What is to stop the entry node from taking a transaction intended to transfer 1 bitcoin, and transfer 100 instead? Or to stop the node from changing the receiver of the transaction to someone else?

Lastly, what is to stop a node from sending a completely made up blockchain?

Do you just have to choose a trustworthy node?


Bitcoin is meant to be a decentralized network not requiring trust to make/receive transactions. Transactions contain signatures to prove that they haven't been tampered with. Signature is not just the private key, it is something that is derived by the private key and some other parameters. This is called ECDSA, Elliptic Curve Digital Signature Algorithm. If the crypto implementation is proper, it's impossible to extract the private key from signatures.

Changing the blockchain is a different topic. Each block contains "Proof Of Work", which means its hash (a value to check a block's authenticity, but no private key) would change if any part of the block is altered. This'd invalidate the block, and miners would have to re-mine that block (change little things until the hash is lower than a value, the target) But if you create a fake chain with lower targets for blocks, then your chain would have have less Proof Of Work accumulated and other nodes would switch to the chain with the largest PoW once they're aware of it. (But in practice there are checkpoint blocks, so the initial target for remining a chain is high)

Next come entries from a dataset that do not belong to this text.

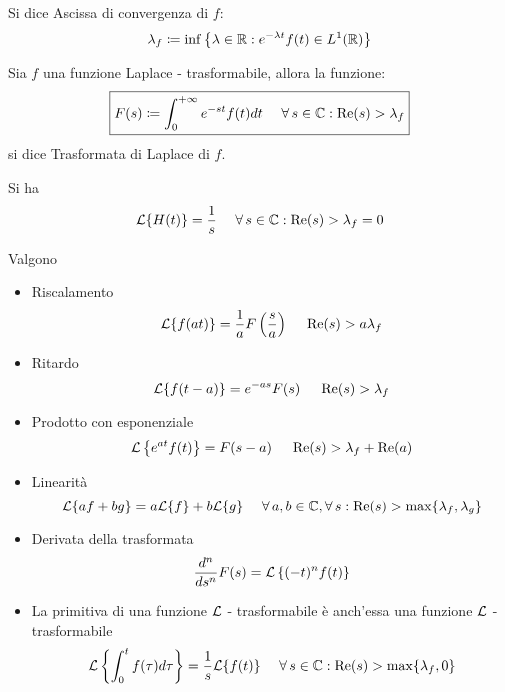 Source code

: \begin{defn}
Si dice Ascissa di convergenza di $\displaystyle f$:
\begin{equation*}
\lambda _{f} \coloneqq \inf\left\{\lambda \in \mathbb{R}  :e^{ - \lambda t} f(t) \in L^{1}(\mathbb{R})\right\}
\end{equation*}
\end{defn}
\begin{defn}
Sia $\displaystyle f$ una funzione Laplace - trasformabile, allora la funzione:
\begin{equation*}
\boxed{F(s) \coloneqq \int ^{ + \infty }_{0} e^{ - st} f(t) dt\ \ \ \ \forall s\in \CC  :\Re (s)  > \lambda _{f}}
\end{equation*}
si dice Trasformata di Laplace di $\displaystyle f$.
\end{defn}
\begin{rem}
 Si ha
\begin{equation*}
\Lc\{H(t)\} = \frac{1}{s} \ \ \ \ \forall s\in \CC  :\Re (s)  > \lambda _{f} = 0
\end{equation*}
\end{rem}
\begin{thm}
[Proprietà] Valgono
\begin{itemize}
\item Riscalamento
\begin{equation*}
\mathcal{L}\{f(at)\} = \frac{1}{a} F\left(\frac{s}{a}\right) \ \ \ \ \operatorname{Re} (s)  > a\lambda _{f}
\end{equation*}
\item Ritardo
\begin{equation*}
\mathcal{L}\{f(t - a)\} = e^{ - as} F(s) \ \ \ \ \operatorname{Re} (s)  > \lambda _{f}
\end{equation*}
\item Prodotto con esponenziale
\begin{equation*}
\Lc\left\{e^{at} f(t)\right\} = F(s - a) \ \ \ \ \Re (s)  > \lambda _{f} + \Re (a)
\end{equation*}
\item Linearità
\begin{equation*}
\Lc\{af + bg\} = a\Lc\{f\} + b\Lc\{g\} \ \ \ \ \forall a,b\in \CC  ,\forall s:\Re (s)  > \max\{\lambda _{f} ,\lambda _{g}\}
\end{equation*}
\item Derivata della trasformata
\begin{equation*}
\frac{d^{n}}{ds^{n}} F(s) = \mathcal{L}\left\{(- t)^{n} f(t)\right\}
\end{equation*}
\item La primitiva di una funzione $\mathcal{L}$ - trasformabile è anch'essa una funzione $\mathcal{L}$ - trasformabile
\begin{equation*}
\Lc\left\{\int ^{t}_{0} f(\tau) d\tau \right\} = \frac{1}{s}\Lc\{f(t)\} \ \ \ \ \forall s\in \CC  :\Re (s)  > \max\{\lambda _{f} ,0\}
\end{equation*}
\end{itemize}
\end{thm}
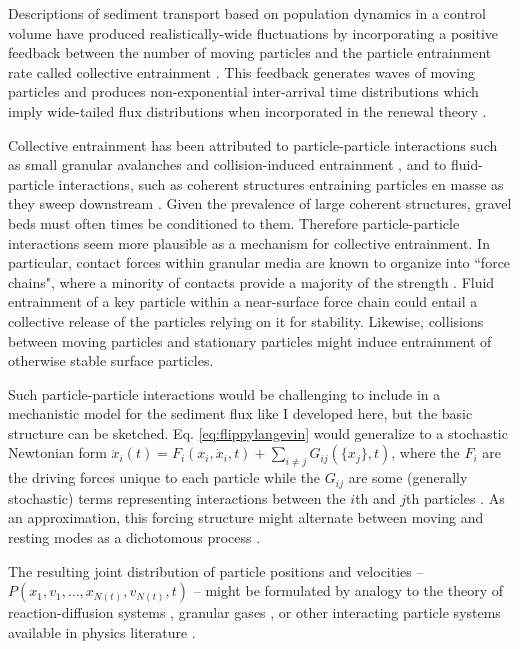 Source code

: Descriptions of sediment transport based on population dynamics in a control volume have produced realistically-wide fluctuations by incorporating a positive feedback between the number of moving particles and the particle entrainment rate called collective entrainment \citep{Ancey2008,Ancey2014}.
This feedback generates waves of moving particles \citep{Ancey2014, Heyman2014} and produces non-exponential inter-arrival time distributions \citep{Heyman2013} which imply wide-tailed flux distributions when incorporated in the renewal theory \citep[e.g.][]{Turowski2010,Ancey2020}.

Collective entrainment has been attributed to particle-particle interactions such as small granular avalanches and collision-induced entrainment \citep[e.g.][]{Lee2018, Pahtz2020}, and to fluid-particle interactions, such as coherent structures entraining particles en masse as they sweep downstream \citep{Ancey2014,Cameron2020}. Given the prevalence of large coherent structures, gravel beds must often times be conditioned to them. Therefore particle-particle interactions seem more plausible as a mechanism for collective entrainment. In particular, contact forces within granular media are known to organize into ``force chains", where a minority of contacts provide a majority of the strength \citep[e.g.][]{Radjai1996, Azema2012}. Fluid entrainment of a key particle within a near-surface force chain could entail a collective release of the particles relying on it for stability. Likewise, collisions between moving particles and stationary particles might induce entrainment of otherwise stable surface particles. 

Such particle-particle interactions would be challenging to include in a mechanistic model for the sediment flux like I developed here, but the basic structure can be sketched.
Eq. \ref{eq:flippylangevin} would generalize to a stochastic Newtonian form $\ddot{x}_i(t) = F_i(x_i,\dot{x}_i, t) + \sum_{i\neq j}G_{ij}(\{x_j\},t)$, where the $F_i$ are the driving forces unique to each particle while the $G_{ij}$ are some (generally stochastic) terms representing interactions between the $i$th and $j$th particles \citep{Goldstein1997}. As an approximation, this forcing structure might alternate between moving and resting modes as a dichotomous process \citep[e.g.][]{Bena2006}.

The resulting joint distribution of particle positions and velocities -- $P(x_1,v_1,\dots,x_{N(t)},v_{N(t)},t)$ -- might be formulated by analogy to the theory of reaction-diffusion systems \citep{Pechenik1999, Cardy2008}, granular gases \citep{Brilliantov2004}, or other interacting particle systems available in physics literature \citep{Hernandez2004,Escaff2018}.

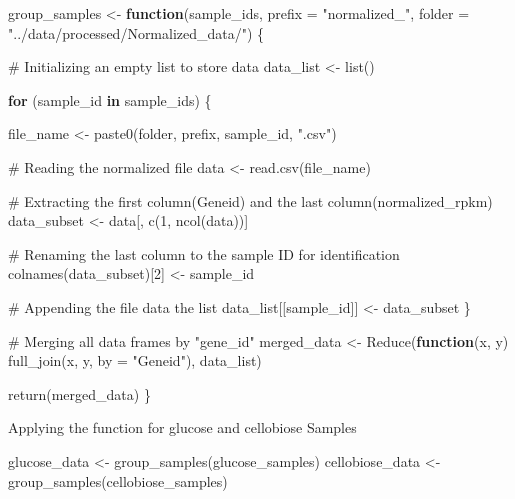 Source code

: \documentclass[
  letterpaper,
  DIV=11,
  numbers=noendperiod]{scrartcl}
\newenvironment{Shaded}{\begin{snugshade}}{\end{snugshade}}
\newcommand{\AttributeTok}[1]{\textcolor[rgb]{0.40,0.45,0.13}{#1}}
\newcommand{\CommentTok}[1]{\textcolor[rgb]{0.37,0.37,0.37}{#1}}
\newcommand{\ControlFlowTok}[1]{\textcolor[rgb]{0.00,0.23,0.31}{\textbf{#1}}}
\newcommand{\DecValTok}[1]{\textcolor[rgb]{0.68,0.00,0.00}{#1}}
\newcommand{\FunctionTok}[1]{\textcolor[rgb]{0.28,0.35,0.67}{#1}}
\newcommand{\NormalTok}[1]{\textcolor[rgb]{0.00,0.23,0.31}{#1}}
\newcommand{\OtherTok}[1]{\textcolor[rgb]{0.00,0.23,0.31}{#1}}
\newcommand{\StringTok}[1]{\textcolor[rgb]{0.13,0.47,0.30}{#1}}
\begin{document}
\begin{Shaded}
\begin{Highlighting}[]
\NormalTok{group\_samples }\OtherTok{\textless{}{-}} \ControlFlowTok{function}\NormalTok{(sample\_ids, }\AttributeTok{prefix =} \StringTok{"normalized\_"}\NormalTok{, }
                          \AttributeTok{folder =} \StringTok{"../data/processed/Normalized\_data/"}\NormalTok{) \{}
  
  \CommentTok{\# Initializing an empty list to store data}
\NormalTok{  data\_list }\OtherTok{\textless{}{-}} \FunctionTok{list}\NormalTok{()}
  
  \ControlFlowTok{for}\NormalTok{ (sample\_id }\ControlFlowTok{in}\NormalTok{ sample\_ids) \{}
    
\NormalTok{    file\_name }\OtherTok{\textless{}{-}} \FunctionTok{paste0}\NormalTok{(folder, prefix, sample\_id, }\StringTok{".csv"}\NormalTok{)}
    
    \CommentTok{\# Reading the normalized file}
\NormalTok{    data }\OtherTok{\textless{}{-}} \FunctionTok{read.csv}\NormalTok{(file\_name)}
    
    \CommentTok{\# Extracting the first column(Geneid) and the last column(normalized\_rpkm)}
\NormalTok{    data\_subset }\OtherTok{\textless{}{-}}\NormalTok{ data[, }\FunctionTok{c}\NormalTok{(}\DecValTok{1}\NormalTok{, }\FunctionTok{ncol}\NormalTok{(data))]  }
    
    \CommentTok{\# Renaming the last column to the sample ID for identification}
    \FunctionTok{colnames}\NormalTok{(data\_subset)[}\DecValTok{2}\NormalTok{] }\OtherTok{\textless{}{-}}\NormalTok{ sample\_id}
    
    \CommentTok{\# Appending the file data the list}
\NormalTok{    data\_list[[sample\_id]] }\OtherTok{\textless{}{-}}\NormalTok{ data\_subset}
\NormalTok{  \}}
  
  \CommentTok{\# Merging all data frames by "gene\_id"}
\NormalTok{  merged\_data }\OtherTok{\textless{}{-}} \FunctionTok{Reduce}\NormalTok{(}\ControlFlowTok{function}\NormalTok{(x, y) }\FunctionTok{full\_join}\NormalTok{(x, y, }\AttributeTok{by =} \StringTok{"Geneid"}\NormalTok{), data\_list)}
  
  \FunctionTok{return}\NormalTok{(merged\_data)}
\NormalTok{\}}
\end{Highlighting}
\end{Shaded}

Applying the function for glucose and cellobiose Samples

\begin{Shaded}
\begin{Highlighting}[]
\NormalTok{glucose\_data }\OtherTok{\textless{}{-}} \FunctionTok{group\_samples}\NormalTok{(glucose\_samples)}
\NormalTok{cellobiose\_data }\OtherTok{\textless{}{-}} \FunctionTok{group\_samples}\NormalTok{(cellobiose\_samples)}
\end{Highlighting}
\end{Shaded}
\end{document}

  • Ah! I understand now that the private key is never sent. However, I still am confused on how you know a node doesn't just return a false blockchain. Yes, other nodes wouldn't accept that as a valid blockchain (as there is less POW), but wouldn't the requester still get a fake blockchain and not know it? How does bitcoin prevent this? Do wallets or apps used to trade bitcoin simply choose a trusted node to connect to? Mar 25 '20 at 20:59
  • I think I've answered my previous comment question... Wallets don't just connect to nodes, they start their own "lightweight" nodes, and connect to other nodes to find the most valid chain (longest). Then they use that blockchain! Is that correct? Mar 25 '20 at 21:03
  • Nodes and wallets are given checkpoints like "Don't accept the blockchain unless the block 5000 has hash A, 2000 has hash B, 500 has hash C". And yes, if they find a longer chain then they'll erase their chain and switch! But I don't think they find the longest chain before downloading it, because any node can lie at the beginning.